*** Opening Records supplied ***
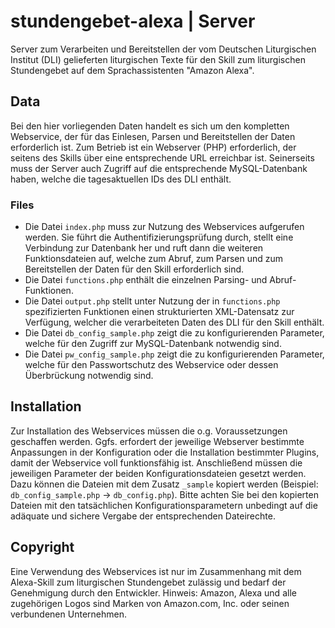 # stundengebet-alexa | Server
Server zum Verarbeiten und Bereitstellen der vom Deutschen Liturgischen Institut (DLI) gelieferten liturgischen Texte für den Skill zum liturgischen Stundengebet auf dem Sprachassistenten "Amazon Alexa".

## Data
Bei den hier vorliegenden Daten handelt es sich um den kompletten Webservice, der für das Einlesen, Parsen und Bereitstellen der Daten erforderlich ist. Zum Betrieb ist ein Webserver (PHP) erforderlich, der seitens des Skills über eine entsprechende URL erreichbar ist. Seinerseits muss der Server auch Zugriff auf die entsprechende MySQL-Datenbank haben, welche die tagesaktuellen IDs des DLI enthält.

### Files
* Die Datei `index.php` muss zur Nutzung des Webservices aufgerufen werden. Sie führt die Authentifizierungsprüfung durch, stellt eine Verbindung zur Datenbank her und ruft dann die weiteren Funktionsdateien auf, welche zum Abruf, zum Parsen und zum Bereitstellen der Daten für den Skill erforderlich sind.
* Die Datei `functions.php` enthält die einzelnen Parsing- und Abruf-Funktionen.
* Die Datei `output.php` stellt unter Nutzung der in `functions.php` spezifizierten Funktionen einen strukturierten XML-Datensatz zur Verfügung, welcher die verarbeiteten Daten des DLI für den Skill enthält.
* Die Datei `db_config_sample.php` zeigt die zu konfigurierenden Parameter, welche für den Zugriff zur MySQL-Datenbank notwendig sind.
* Die Datei `pw_config_sample.php` zeigt die zu konfigurierenden Parameter, welche für den Passwortschutz des Webservice oder dessen Überbrückung notwendig sind.

## Installation
Zur Installation des Webservices müssen die o.g. Voraussetzungen geschaffen werden. Ggfs. erfordert der jeweilige Webserver bestimmte Anpassungen in der Konfiguration oder die Installation bestimmter Plugins, damit der Webservice voll funktionsfähig ist.
Anschließend müssen die jeweiligen Parameter der beiden Konfigurationsdateien gesetzt werden. Dazu können die Dateien mit dem Zusatz `_sample` kopiert werden (Beispiel: `db_config_sample.php` -> `db_config.php`). Bitte achten Sie bei den kopierten Dateien mit den tatsächlichen Konfigurationsparametern unbedingt auf die adäquate und sichere Vergabe der entsprechenden Dateirechte.
	
## Copyright
Eine Verwendung des Webservices ist nur im Zusammenhang mit dem Alexa-Skill zum liturgischen Stundengebet zulässig und bedarf der Genehmigung durch den Entwickler.
Hinweis: Amazon, Alexa und alle zugehörigen Logos sind Marken von Amazon.com, Inc. oder seinen verbundenen Unternehmen.
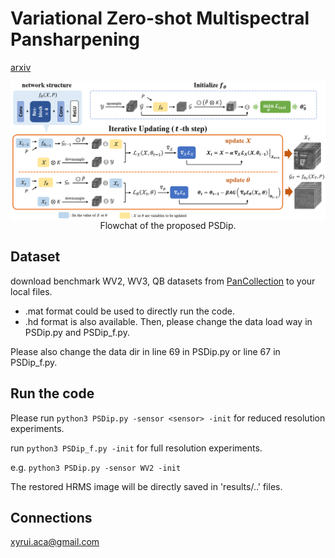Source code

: # Variational Zero-shot Multispectral Pansharpening

[arxiv](https://arxiv.org/pdf/2407.06633)

<img src="./imgs/main.png" align="center">


<center>
Flowchat of the proposed PSDip.
</center>


## Dataset
download benchmark WV2, WV3, QB datasets from [PanCollection](https://liangjiandeng.github.io/PanCollection.html) to your local files.

* .mat format could be used to directly run the code.
* .hd format is also available. Then, please change the data load way in PSDip.py and PSDip_f.py.

Please also change the data dir in line 69 in PSDip.py or line 67 in PSDip_f.py.

## Run the code
Please run ``python3 PSDip.py -sensor <sensor> -init`` for reduced resolution experiments.

run ``python3 PSDip_f.py -init`` for full resolution experiments.

e.g. ``python3 PSDip.py -sensor WV2 -init``

The restored HRMS image will be directly saved in 'results/..' files. 

## Connections
<a href="mailto:xyrui.aca@gmail.com">xyrui.aca@gmail.com</a> 

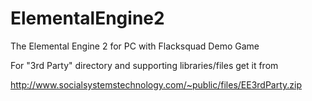 ElementalEngine2
================

The Elemental Engine 2 for PC with Flacksquad Demo Game

For "3rd Party" directory and supporting libraries/files get it from

http://www.socialsystemstechnology.com/~public/files/EE3rdParty.zip
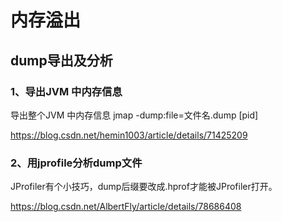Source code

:内存溢出
==

## dump导出及分析

### 1、导出JVM 中内存信息

导出整个JVM 中内存信息
jmap -dump:file=文件名.dump [pid]

https://blog.csdn.net/hemin1003/article/details/71425209

### 2、用jprofile分析dump文件
JProfiler有个小技巧，dump后缀要改成.hprof才能被JProfiler打开。

https://blog.csdn.net/AlbertFly/article/details/78686408
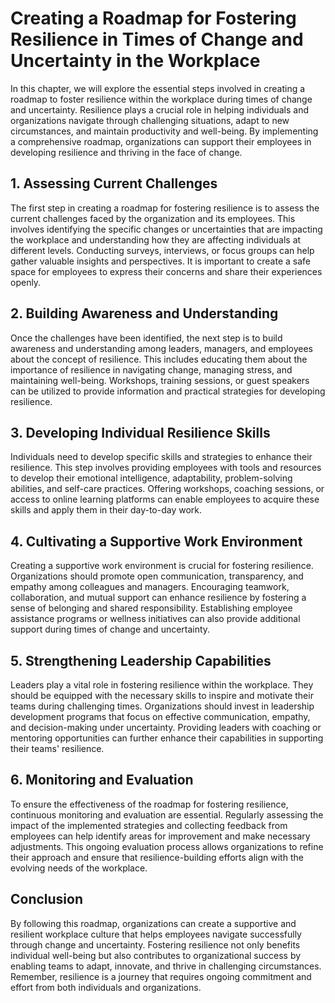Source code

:# Creating a Roadmap for Fostering Resilience in Times of Change and Uncertainty in the Workplace

In this chapter, we will explore the essential steps involved in creating a roadmap to foster resilience within the workplace during times of change and uncertainty. Resilience plays a crucial role in helping individuals and organizations navigate through challenging situations, adapt to new circumstances, and maintain productivity and well-being. By implementing a comprehensive roadmap, organizations can support their employees in developing resilience and thriving in the face of change.

## 1\. Assessing Current Challenges

The first step in creating a roadmap for fostering resilience is to assess the current challenges faced by the organization and its employees. This involves identifying the specific changes or uncertainties that are impacting the workplace and understanding how they are affecting individuals at different levels. Conducting surveys, interviews, or focus groups can help gather valuable insights and perspectives. It is important to create a safe space for employees to express their concerns and share their experiences openly.

## 2\. Building Awareness and Understanding

Once the challenges have been identified, the next step is to build awareness and understanding among leaders, managers, and employees about the concept of resilience. This includes educating them about the importance of resilience in navigating change, managing stress, and maintaining well-being. Workshops, training sessions, or guest speakers can be utilized to provide information and practical strategies for developing resilience.

## 3\. Developing Individual Resilience Skills

Individuals need to develop specific skills and strategies to enhance their resilience. This step involves providing employees with tools and resources to develop their emotional intelligence, adaptability, problem-solving abilities, and self-care practices. Offering workshops, coaching sessions, or access to online learning platforms can enable employees to acquire these skills and apply them in their day-to-day work.

## 4\. Cultivating a Supportive Work Environment

Creating a supportive work environment is crucial for fostering resilience. Organizations should promote open communication, transparency, and empathy among colleagues and managers. Encouraging teamwork, collaboration, and mutual support can enhance resilience by fostering a sense of belonging and shared responsibility. Establishing employee assistance programs or wellness initiatives can also provide additional support during times of change and uncertainty.

## 5\. Strengthening Leadership Capabilities

Leaders play a vital role in fostering resilience within the workplace. They should be equipped with the necessary skills to inspire and motivate their teams during challenging times. Organizations should invest in leadership development programs that focus on effective communication, empathy, and decision-making under uncertainty. Providing leaders with coaching or mentoring opportunities can further enhance their capabilities in supporting their teams' resilience.

## 6\. Monitoring and Evaluation

To ensure the effectiveness of the roadmap for fostering resilience, continuous monitoring and evaluation are essential. Regularly assessing the impact of the implemented strategies and collecting feedback from employees can help identify areas for improvement and make necessary adjustments. This ongoing evaluation process allows organizations to refine their approach and ensure that resilience-building efforts align with the evolving needs of the workplace.

## Conclusion

By following this roadmap, organizations can create a supportive and resilient workplace culture that helps employees navigate successfully through change and uncertainty. Fostering resilience not only benefits individual well-being but also contributes to organizational success by enabling teams to adapt, innovate, and thrive in challenging circumstances. Remember, resilience is a journey that requires ongoing commitment and effort from both individuals and organizations.
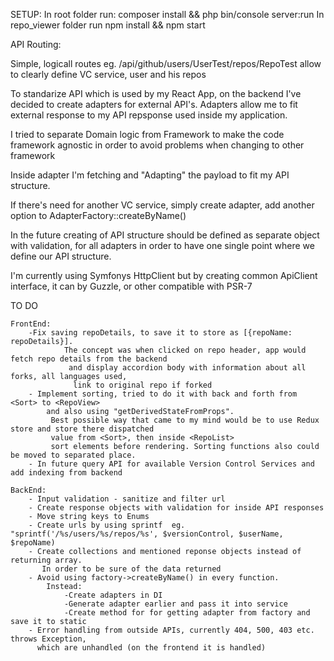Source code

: 
SETUP:
In root folder run:
    composer install && php bin/console server:run
In repo_viewer folder run
    npm install && npm start

API Routing:

Simple, logicall routes eg. /api/github/users/UserTest/repos/RepoTest
allow to clearly define VC service, user and his repos 

To standarize API which is used by my React App, on the backend I've decided to create adapters for external API's.
Adapters allow me to fit external response to my API repsponse used inside my application.

I tried to separate Domain logic from Framework to make the code framework agnostic in order to avoid problems
 when changing to other framework

Inside adapter I'm fetching and "Adapting" the payload to fit my API structure.

If there's need for another VC service, simply create adapter, add another option to AdapterFactory::createByName()

In the future creating of API structure should be defined as separate object with validation,
 for all adapters in order to have one single point where 
we define our API structure.

I'm currently using Symfonys HttpClient but by creating common ApiClient interface, it can by Guzzle,
 or other compatible with PSR-7



TO DO

	FrontEnd:
		-Fix saving repoDetails, to save it to store as [{repoName: repoDetails}].
				The concept was when clicked on repo header, app would fetch repo details from the backend
				 and display accordion body with information about all forks, all languages used,
				  link to original repo if forked
		- Implement sorting, tried to do it with back and forth from <Sort> to <RepoView> 
		    and also using "getDerivedStateFromProps".
			 Best possible way that came to my mind would be to use Redux store and store there dispatched 
			 value from <Sort>, then inside <RepoList>
			 sort elements before rendering. Sorting functions also could be moved to separated place.
	 	- In future query API for available Version Control Services and add indexing from backend 
	
    BackEnd:
		- Input validation - sanitize and filter url 
		- Create response objects with validation for inside API responses
		- Move string keys to Enums
		- Create urls by using sprintf  eg. "sprintf('/%s/users/%s/repos/%s', $versionControl, $userName, $repoName)
		- Create collections and mentioned reponse objects instead of returning array. 
		   In order to be sure of the data returned
		- Avoid using factory->createByName() in every function. 
			Instead:
				-Create adapters in DI
				-Generate adapter earlier and pass it into service
				-Create method for for getting adapter from factory and save it to static
		- Error handling from outside APIs, currently 404, 500, 403 etc. throws Exception, 
		  which are unhandled (on the frontend it is handled)
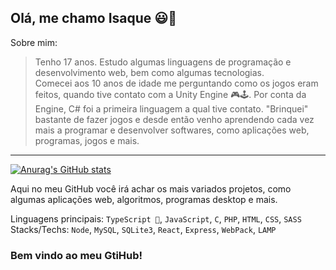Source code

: ## Olá, me chamo Isaque 😃👋

Sobre mim:  

> Tenho 17 anos. Estudo algumas linguagens de programação e desenvolvimento web, bem como algumas tecnologias.<br> Comecei aos 10 anos de idade me perguntando como os jogos eram feitos, quando tive contato com a Unity Engine 🎮🕹.
> Por conta da Engine, C# foi a primeira linguagem a qual tive contato. "Brinquei" bastante de fazer jogos e desde então venho aprendendo cada vez mais a programar e desenvolver softwares, como aplicações web, programas, jogos e mais.
<hr>

[![Anurag's GitHub stats](https://github-readme-stats.vercel.app/api?username=isaqueks&count_private=true&show_icons=true&theme=dark)](https://github.com/anuraghazra/github-readme-stats)

Aqui no meu GitHub você irá achar os mais variados projetos, como algumas aplicações web, algoritmos, programas desktop e mais.   

Linguagens principais: `TypeScript 💙`, `JavaScript`, `C`, `PHP`, `HTML`, `CSS`, `SASS`
Stacks/Techs: `Node`, `MySQL`, `SQLite3`, `React`, `Express`, `WebPack`, `LAMP`
### Bem vindo ao meu GtiHub!

<!--
**isaqueks/isaqueks** is a ✨ _special_ ✨ repository because its `README.md` (this file) appears on your GitHub profile.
*** Closing Records supplied ***
§ Aim of the task:
From the records above, show each line that contains the word "crucial".

§ Task result:
In this chapter, we will explore the essential steps involved in creating a roadmap to foster resilience within the workplace during times of change and uncertainty. Resilience plays a crucial role in helping individuals and organizations navigate through challenging situations, adapt to new circumstances, and maintain productivity and well-being. By implementing a comprehensive roadmap, organizations can support their employees in developing resilience and thriving in the face of change.
Creating a supportive work environment is crucial for fostering resilience. Organizations should promote open communication, transparency, and empathy among colleagues and managers. Encouraging teamwork, collaboration, and mutual support can enhance resilience by fostering a sense of belonging and shared responsibility. Establishing employee assistance programs or wellness initiatives can also provide additional support during times of change and uncertainty.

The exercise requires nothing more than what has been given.